They must be safe, as the liability and risk to personnel and the environment is extremely high.

To the engineer without experience in the selection of materials and design, tanks seem to be simple structures, almost purchased from a product catalogue.

This approach can lead to failures within the lifetime of the tank.

It is essential that the design, materials of construction and type of manufacture are carefully assessed to meet the application and design life required, at the same time producing the most economic solution.

An inadequate tank is regularly selected by the purchaser purely on economic grounds to meet a demanding budget.

Virtually all tanks are regarded as long-term capital investments.

In particular, the water industries often demand at least a 20-year design life.

The selection of the design standards and materials of construction must follow suit.

No matter what the application is, it is essential that the purchaser fully engages with the manufacturer to ensure that a safe, correctly designed tank is selected.

Part of this initial selection process involves the critical factor relating to the materials of construction.

According to Forbes, customers should not be misled by manufacturers that can only offer very limited choice of materials.

Customers must consider the potential long-term effect of the contents on the materials of construction.

This is particularly important when handling liquids in a thermoplastic tank where the thermoplastic is not only the chemical resistor but is also the load bearing structure.

All plastics suffer from a small degree of permeation and many engineers discount this long-term effect on the polymeric structure, which can lead to environmental stress cracking or softened material.

Customers should insist on a certified design standard with full design calculation, thus ensuring that the tank will meet requirements.

Materials can have a relatively short life because of degradation when the tank shell is under load.

Long-term exposure to a number of chemicals when under stress can induce environmental stress cracking.

Material selection is always a difficult area for the purchaser to consider, with various claims being made in relation to the expected service life by different manufacturers.

The safest approach is to fully engage with an experienced manufacturer who can demonstrate successful long-term applications.

The next safeguard is the requirement for detailed design.

The product must be fully compliant to a recognised British or European Union (EU) standard without exceptions.

The suggested selection process includes material selection.

Thermoplastic can be selected as the chemical resistor and load bearing structure.

Alternatively, glass-fibre-reinforced vinylester and polyester (GRP or FRP) laminate with a composite inner corrosion barrier can be chosen.

The thermoplastic inner shell corrosion barrier can be the chemical resistor, with the external GRP laminate being the load bearing structure – this being fully protected from the effects of the contents.

Examples of such tanks, in continual service for more than 35 years, can be demonstrated by Forbes.

All materials have a degree of degradation over time, particularly in chemical environments.
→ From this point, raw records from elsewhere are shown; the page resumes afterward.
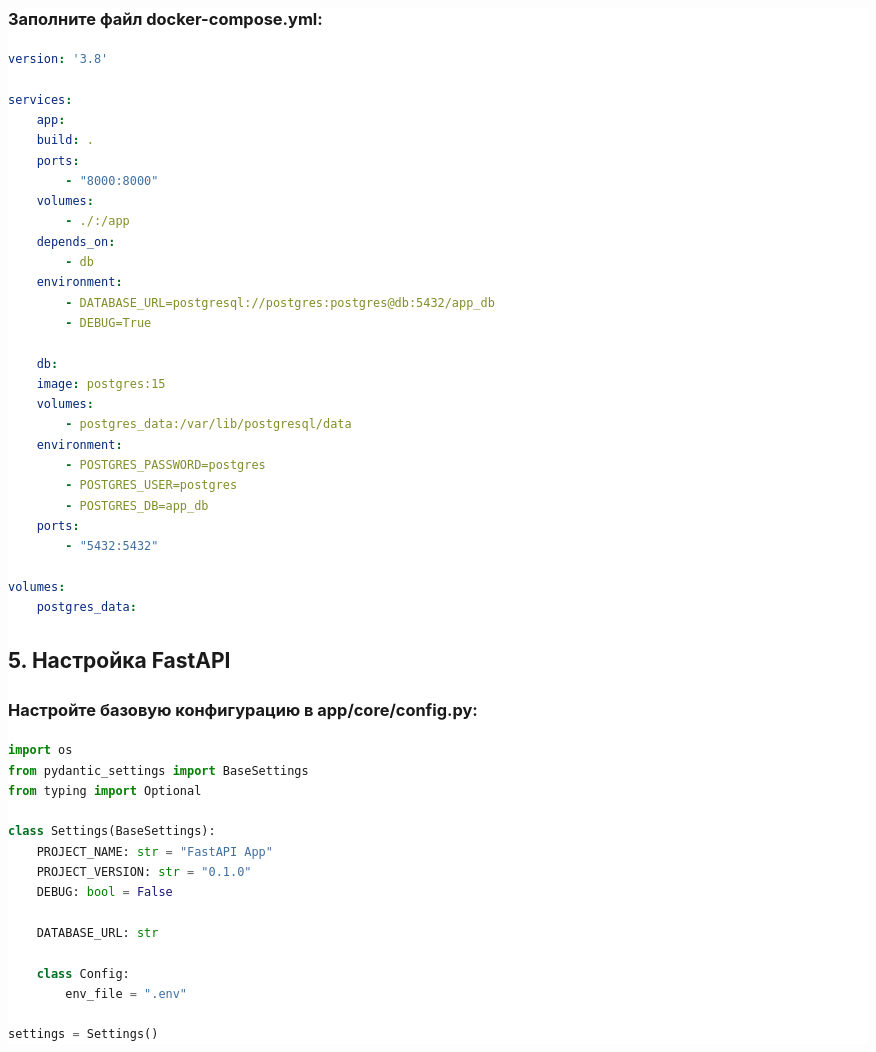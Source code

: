 ### Заполните файл docker-compose.yml:

```yaml
version: '3.8'

services:
    app:
    build: .
    ports:
        - "8000:8000"
    volumes:
        - ./:/app
    depends_on:
        - db
    environment:
        - DATABASE_URL=postgresql://postgres:postgres@db:5432/app_db
        - DEBUG=True

    db:
    image: postgres:15
    volumes:
        - postgres_data:/var/lib/postgresql/data
    environment:
        - POSTGRES_PASSWORD=postgres
        - POSTGRES_USER=postgres
        - POSTGRES_DB=app_db
    ports:
        - "5432:5432"

volumes:
    postgres_data:
```

## 5. Настройка FastAPI

### Настройте базовую конфигурацию в app/core/config.py:

```python
import os
from pydantic_settings import BaseSettings
from typing import Optional

class Settings(BaseSettings):
    PROJECT_NAME: str = "FastAPI App"
    PROJECT_VERSION: str = "0.1.0"
    DEBUG: bool = False
    
    DATABASE_URL: str
    
    class Config:
        env_file = ".env"
        
settings = Settings()
```
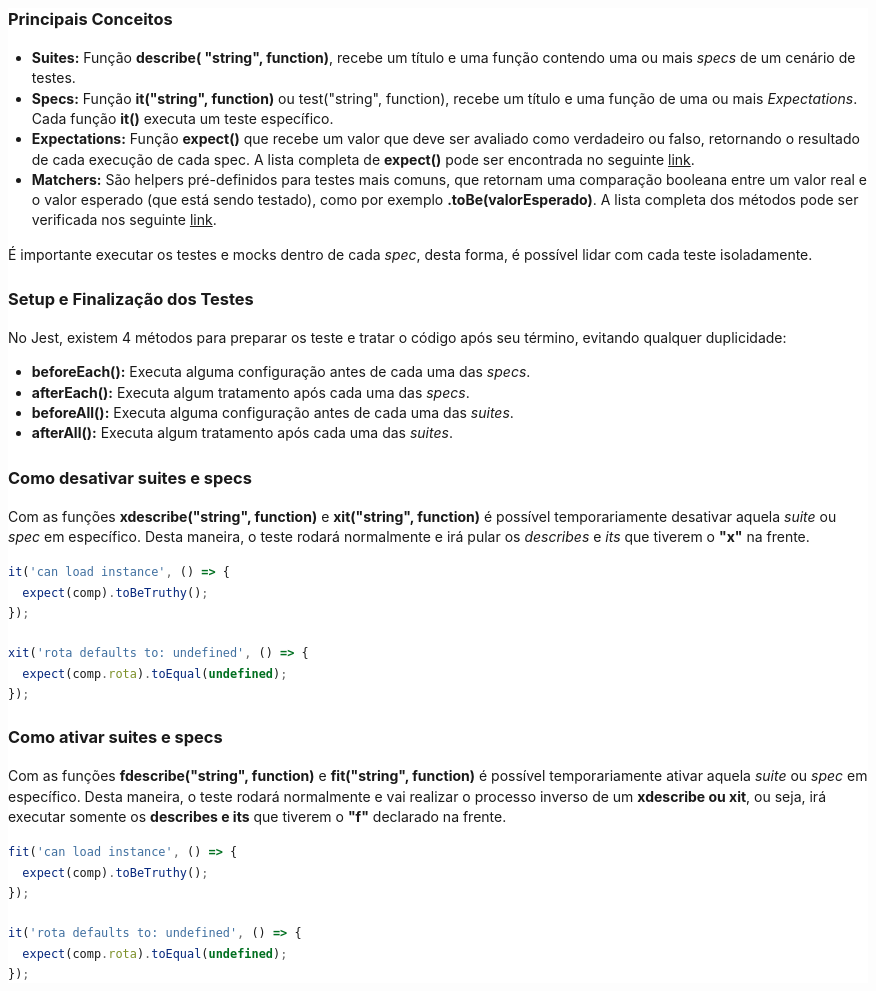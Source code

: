 ### Principais Conceitos

- **Suites:** Função **describe( "string", function)**, recebe um título e uma função contendo uma ou mais _specs_ de um cenário de testes.
- **Specs:** Função **it("string", function)** ou test("string", function), recebe um título e uma função de uma ou mais _Expectations_. Cada função **it()** executa um teste específico.
- **Expectations:** Função **expect()** que recebe um valor que deve ser avaliado como verdadeiro ou falso, retornando o resultado de cada execução de cada spec. A lista completa de **expect()** pode ser encontrada no seguinte [link](https://jestjs.io/docs/en/expect).
- **Matchers:** São helpers pré-definidos para testes mais comuns, que retornam uma comparação booleana entre um valor real e o valor esperado (que está sendo testado), como por exemplo **.toBe(valorEsperado)**. A lista completa dos métodos pode ser verificada nos seguinte [link](https://jestjs.io/docs/en/using-matchers).

É importante executar os testes e mocks dentro de cada _spec_, desta forma, é possível lidar com cada teste isoladamente.

### Setup e Finalização dos Testes

No Jest, existem 4 métodos para preparar os teste e tratar o código após seu término, evitando qualquer duplicidade:

- **beforeEach():** Executa alguma configuração antes de cada uma das _specs_.
- **afterEach():** Executa algum tratamento após cada uma das _specs_.
- **beforeAll():** Executa alguma configuração antes de cada uma das _suites_.
- **afterAll():** Executa algum tratamento após cada uma das _suites_.

### Como desativar suites e specs

Com as funções **xdescribe("string", function)** e **xit("string", function)** é possível temporariamente desativar aquela _suite_ ou _spec_ em específico. Desta maneira, o teste rodará normalmente e irá pular os _describes_ e _its_ que tiverem o **"x"** na frente.

```js
it('can load instance', () => {
  expect(comp).toBeTruthy();
});

xit('rota defaults to: undefined', () => {
  expect(comp.rota).toEqual(undefined);
});
```

### Como ativar suites e specs

Com as funções **fdescribe("string", function)** e **fit("string", function)** é possível temporariamente ativar aquela _suite_ ou _spec_ em específico. Desta maneira, o teste rodará normalmente e vai realizar o processo inverso de um **xdescribe ou xit**, ou seja, irá executar somente os **describes e its** que tiverem o **"f"** declarado na frente.

```js
fit('can load instance', () => {
  expect(comp).toBeTruthy();
});

it('rota defaults to: undefined', () => {
  expect(comp.rota).toEqual(undefined);
});
```

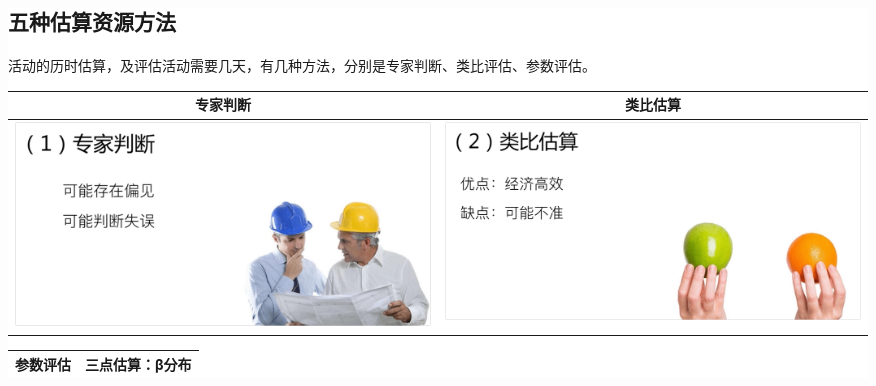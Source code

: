 ## 五种估算资源方法

活动的历时估算，及评估活动需要几天，有几种方法，分别是专家判断、类比评估、参数评估。

|                           专家判断                           |                           类比估算                           |
| :----------------------------------------------------------: | :----------------------------------------------------------: |
| ![image-20210306085609555](_images/进度管理/image-20210306085609555.png) | ![image-20210306085654722](_images/进度管理/image-20210306085654722.png) |

|                           参数评估                           |                       三点估算：β分布                        |
| :----------------------------------------------------------: | :----------------------------------------------------------: |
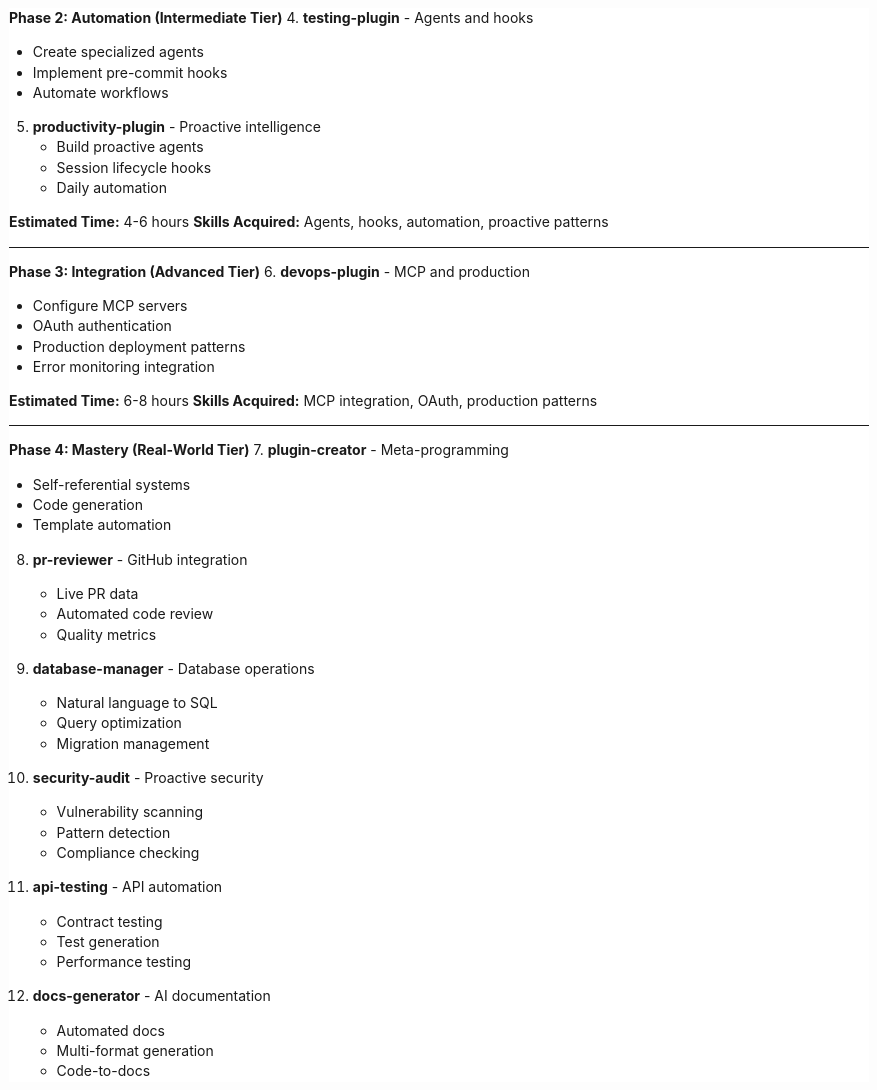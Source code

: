 
**Phase 2: Automation (Intermediate Tier)**
4. **testing-plugin** - Agents and hooks
   - Create specialized agents
   - Implement pre-commit hooks
   - Automate workflows

5. **productivity-plugin** - Proactive intelligence
   - Build proactive agents
   - Session lifecycle hooks
   - Daily automation

**Estimated Time:** 4-6 hours
**Skills Acquired:** Agents, hooks, automation, proactive patterns

---

**Phase 3: Integration (Advanced Tier)**
6. **devops-plugin** - MCP and production
   - Configure MCP servers
   - OAuth authentication
   - Production deployment patterns
   - Error monitoring integration

**Estimated Time:** 6-8 hours
**Skills Acquired:** MCP integration, OAuth, production patterns

---

**Phase 4: Mastery (Real-World Tier)**
7. **plugin-creator** - Meta-programming
   - Self-referential systems
   - Code generation
   - Template automation

8. **pr-reviewer** - GitHub integration
   - Live PR data
   - Automated code review
   - Quality metrics

9. **database-manager** - Database operations
   - Natural language to SQL
   - Query optimization
   - Migration management

10. **security-audit** - Proactive security
    - Vulnerability scanning
    - Pattern detection
    - Compliance checking

11. **api-testing** - API automation
    - Contract testing
    - Test generation
    - Performance testing

12. **docs-generator** - AI documentation
    - Automated docs
    - Multi-format generation
    - Code-to-docs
There are reduction factors published in EN 1771 for a number of chemicals in contact with thermoplastics, where permeation does have an effect on the physical properties of the material.

For GRP tanks and pressure vessels, long-term experience to be demonstrated by the manufacturer or guidance notes can be applied in BS 4994-1987, which will give the appropriate safety factor.

There are a various typical examples of points to raise with the manufacturer.

First, the long-term chemical resistance must be confirmed, with examples.

While the corrosion resistance charts indicate satisfactory resistance, if the thermoplastic is also acting as the load bearing structure, customers must ensure that the design gives a low level of strain as environmental stress cracking can occur long term.

Many chemical resistance charts are based on short-term testing only.

Second, customers should ensure that the grade of thermoplastic is correct for the application.

Third, customers must confirm that there is no risk of temperature excursions beyond the design temperature.

The mechanical strength of thermoplastics rapidly reduces with relatively small increases in the temperature of the contents.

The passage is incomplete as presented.